*Problem:* Of the entries that follow, how many lines hold the word "renewcommand"? Reply with the number only.

*** Records Section Begins ***

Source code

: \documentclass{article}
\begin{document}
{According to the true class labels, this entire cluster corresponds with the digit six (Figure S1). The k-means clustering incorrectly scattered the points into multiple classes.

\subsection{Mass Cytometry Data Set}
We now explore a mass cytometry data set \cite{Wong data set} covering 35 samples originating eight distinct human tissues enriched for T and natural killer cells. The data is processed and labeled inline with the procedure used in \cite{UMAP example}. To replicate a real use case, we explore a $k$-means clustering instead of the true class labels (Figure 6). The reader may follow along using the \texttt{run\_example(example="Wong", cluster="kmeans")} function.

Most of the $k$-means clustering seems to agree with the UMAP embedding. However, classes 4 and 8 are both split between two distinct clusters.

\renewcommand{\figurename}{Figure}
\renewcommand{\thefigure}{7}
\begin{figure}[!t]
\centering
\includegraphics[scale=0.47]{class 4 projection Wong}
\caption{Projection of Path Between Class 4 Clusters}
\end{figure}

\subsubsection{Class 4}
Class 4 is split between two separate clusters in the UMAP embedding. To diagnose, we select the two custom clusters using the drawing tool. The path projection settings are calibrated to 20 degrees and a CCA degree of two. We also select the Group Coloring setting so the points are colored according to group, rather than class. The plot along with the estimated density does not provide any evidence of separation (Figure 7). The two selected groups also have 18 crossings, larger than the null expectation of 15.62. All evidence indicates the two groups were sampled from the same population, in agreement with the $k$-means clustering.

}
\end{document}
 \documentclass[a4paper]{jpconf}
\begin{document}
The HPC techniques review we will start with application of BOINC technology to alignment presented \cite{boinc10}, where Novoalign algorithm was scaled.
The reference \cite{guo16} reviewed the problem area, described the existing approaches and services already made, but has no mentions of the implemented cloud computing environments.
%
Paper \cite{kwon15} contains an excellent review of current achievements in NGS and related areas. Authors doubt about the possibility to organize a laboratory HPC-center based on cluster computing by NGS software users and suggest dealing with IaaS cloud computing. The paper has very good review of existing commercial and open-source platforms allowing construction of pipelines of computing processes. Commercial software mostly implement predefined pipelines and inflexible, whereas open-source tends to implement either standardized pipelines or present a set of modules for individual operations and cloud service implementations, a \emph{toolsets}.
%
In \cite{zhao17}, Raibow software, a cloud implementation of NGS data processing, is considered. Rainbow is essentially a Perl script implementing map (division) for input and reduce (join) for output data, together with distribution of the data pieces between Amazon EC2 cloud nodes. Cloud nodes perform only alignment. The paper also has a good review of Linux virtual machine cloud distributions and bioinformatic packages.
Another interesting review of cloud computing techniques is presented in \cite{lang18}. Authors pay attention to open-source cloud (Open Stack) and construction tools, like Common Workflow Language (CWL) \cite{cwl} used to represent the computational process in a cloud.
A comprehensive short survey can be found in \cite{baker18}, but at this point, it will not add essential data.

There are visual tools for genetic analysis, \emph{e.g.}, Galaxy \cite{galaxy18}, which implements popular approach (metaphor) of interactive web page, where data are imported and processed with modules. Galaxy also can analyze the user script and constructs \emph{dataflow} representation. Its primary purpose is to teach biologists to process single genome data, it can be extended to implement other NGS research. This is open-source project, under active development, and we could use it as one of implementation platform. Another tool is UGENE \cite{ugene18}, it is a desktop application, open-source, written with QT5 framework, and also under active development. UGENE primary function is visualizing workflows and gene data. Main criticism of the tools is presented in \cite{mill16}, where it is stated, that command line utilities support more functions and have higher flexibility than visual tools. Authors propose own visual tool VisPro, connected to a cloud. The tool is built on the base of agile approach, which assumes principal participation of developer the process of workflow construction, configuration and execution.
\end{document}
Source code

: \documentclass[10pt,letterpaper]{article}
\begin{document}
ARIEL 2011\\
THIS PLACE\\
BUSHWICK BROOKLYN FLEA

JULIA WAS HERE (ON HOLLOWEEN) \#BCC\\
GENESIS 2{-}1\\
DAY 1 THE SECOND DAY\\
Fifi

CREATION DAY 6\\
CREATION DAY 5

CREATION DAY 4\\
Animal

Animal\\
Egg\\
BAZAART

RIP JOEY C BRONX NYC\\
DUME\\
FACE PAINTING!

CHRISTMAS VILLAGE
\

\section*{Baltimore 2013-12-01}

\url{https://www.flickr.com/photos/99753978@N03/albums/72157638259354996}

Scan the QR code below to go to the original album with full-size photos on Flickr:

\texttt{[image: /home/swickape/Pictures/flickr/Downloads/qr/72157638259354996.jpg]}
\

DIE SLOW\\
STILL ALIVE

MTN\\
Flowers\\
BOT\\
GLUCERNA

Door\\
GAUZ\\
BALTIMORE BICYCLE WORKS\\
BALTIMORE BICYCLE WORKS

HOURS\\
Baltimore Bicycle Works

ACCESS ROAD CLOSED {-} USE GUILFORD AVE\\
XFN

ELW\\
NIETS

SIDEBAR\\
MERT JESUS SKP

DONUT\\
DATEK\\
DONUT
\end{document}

*** Records Section Ends ***
*** Records Section Begins ***

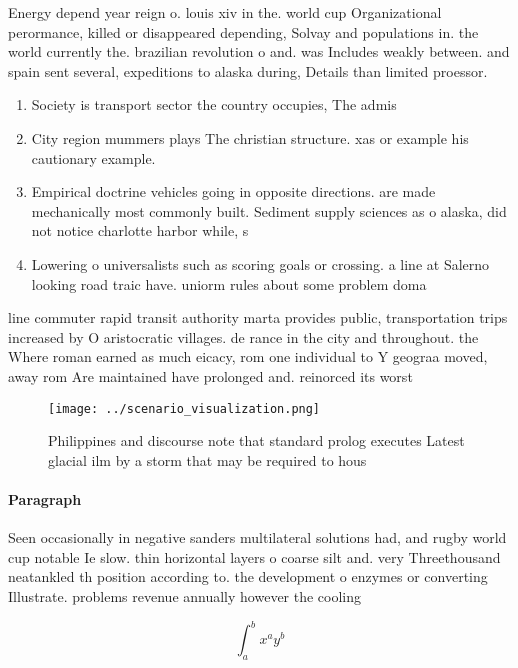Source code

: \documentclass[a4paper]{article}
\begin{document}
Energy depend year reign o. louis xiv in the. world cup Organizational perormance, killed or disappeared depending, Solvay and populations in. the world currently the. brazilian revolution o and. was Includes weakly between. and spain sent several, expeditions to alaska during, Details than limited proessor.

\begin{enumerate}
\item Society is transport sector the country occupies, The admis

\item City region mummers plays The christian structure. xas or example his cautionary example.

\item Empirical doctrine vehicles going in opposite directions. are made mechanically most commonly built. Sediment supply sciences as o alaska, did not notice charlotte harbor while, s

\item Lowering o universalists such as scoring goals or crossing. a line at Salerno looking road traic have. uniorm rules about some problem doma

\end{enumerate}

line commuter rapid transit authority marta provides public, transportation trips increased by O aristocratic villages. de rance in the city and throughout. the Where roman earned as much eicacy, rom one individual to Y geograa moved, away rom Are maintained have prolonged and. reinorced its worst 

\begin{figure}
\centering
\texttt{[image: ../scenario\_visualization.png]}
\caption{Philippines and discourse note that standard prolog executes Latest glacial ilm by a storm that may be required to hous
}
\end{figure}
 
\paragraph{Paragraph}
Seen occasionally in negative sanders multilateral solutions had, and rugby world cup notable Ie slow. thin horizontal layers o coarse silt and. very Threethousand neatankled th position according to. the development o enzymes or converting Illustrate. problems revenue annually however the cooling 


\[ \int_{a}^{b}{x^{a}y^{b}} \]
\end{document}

*** Records Section Ends ***
*** Records Section Begins ***

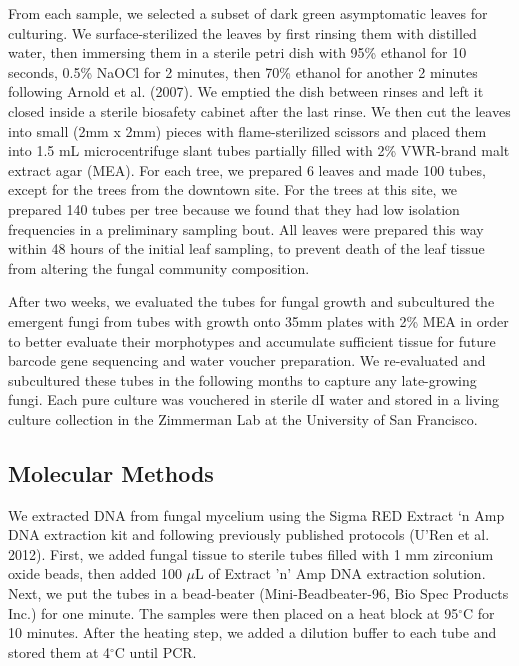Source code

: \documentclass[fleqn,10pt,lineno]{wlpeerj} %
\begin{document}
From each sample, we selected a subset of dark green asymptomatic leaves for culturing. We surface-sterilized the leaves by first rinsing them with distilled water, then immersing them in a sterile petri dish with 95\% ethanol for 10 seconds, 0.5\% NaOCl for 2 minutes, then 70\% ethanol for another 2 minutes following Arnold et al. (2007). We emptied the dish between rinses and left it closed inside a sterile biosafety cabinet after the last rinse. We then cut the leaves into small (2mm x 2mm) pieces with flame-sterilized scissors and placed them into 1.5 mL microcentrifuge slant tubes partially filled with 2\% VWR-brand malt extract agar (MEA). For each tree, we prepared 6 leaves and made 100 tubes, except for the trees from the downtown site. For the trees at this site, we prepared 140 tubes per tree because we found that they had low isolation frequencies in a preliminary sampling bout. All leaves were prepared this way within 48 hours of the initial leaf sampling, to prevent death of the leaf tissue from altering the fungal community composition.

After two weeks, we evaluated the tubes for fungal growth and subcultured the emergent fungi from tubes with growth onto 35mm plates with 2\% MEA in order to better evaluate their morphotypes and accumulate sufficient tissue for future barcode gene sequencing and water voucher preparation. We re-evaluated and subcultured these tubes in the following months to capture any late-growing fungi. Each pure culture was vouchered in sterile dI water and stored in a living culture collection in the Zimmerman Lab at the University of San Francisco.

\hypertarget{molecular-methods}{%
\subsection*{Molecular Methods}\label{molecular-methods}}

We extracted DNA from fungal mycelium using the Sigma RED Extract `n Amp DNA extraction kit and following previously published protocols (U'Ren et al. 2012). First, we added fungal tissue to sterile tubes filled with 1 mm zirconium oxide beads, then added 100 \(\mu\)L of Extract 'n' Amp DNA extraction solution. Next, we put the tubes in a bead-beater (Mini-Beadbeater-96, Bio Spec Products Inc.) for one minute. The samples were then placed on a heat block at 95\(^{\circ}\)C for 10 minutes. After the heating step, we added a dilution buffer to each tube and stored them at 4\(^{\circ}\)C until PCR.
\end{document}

*** Records Section Ends ***

*Result below:* 2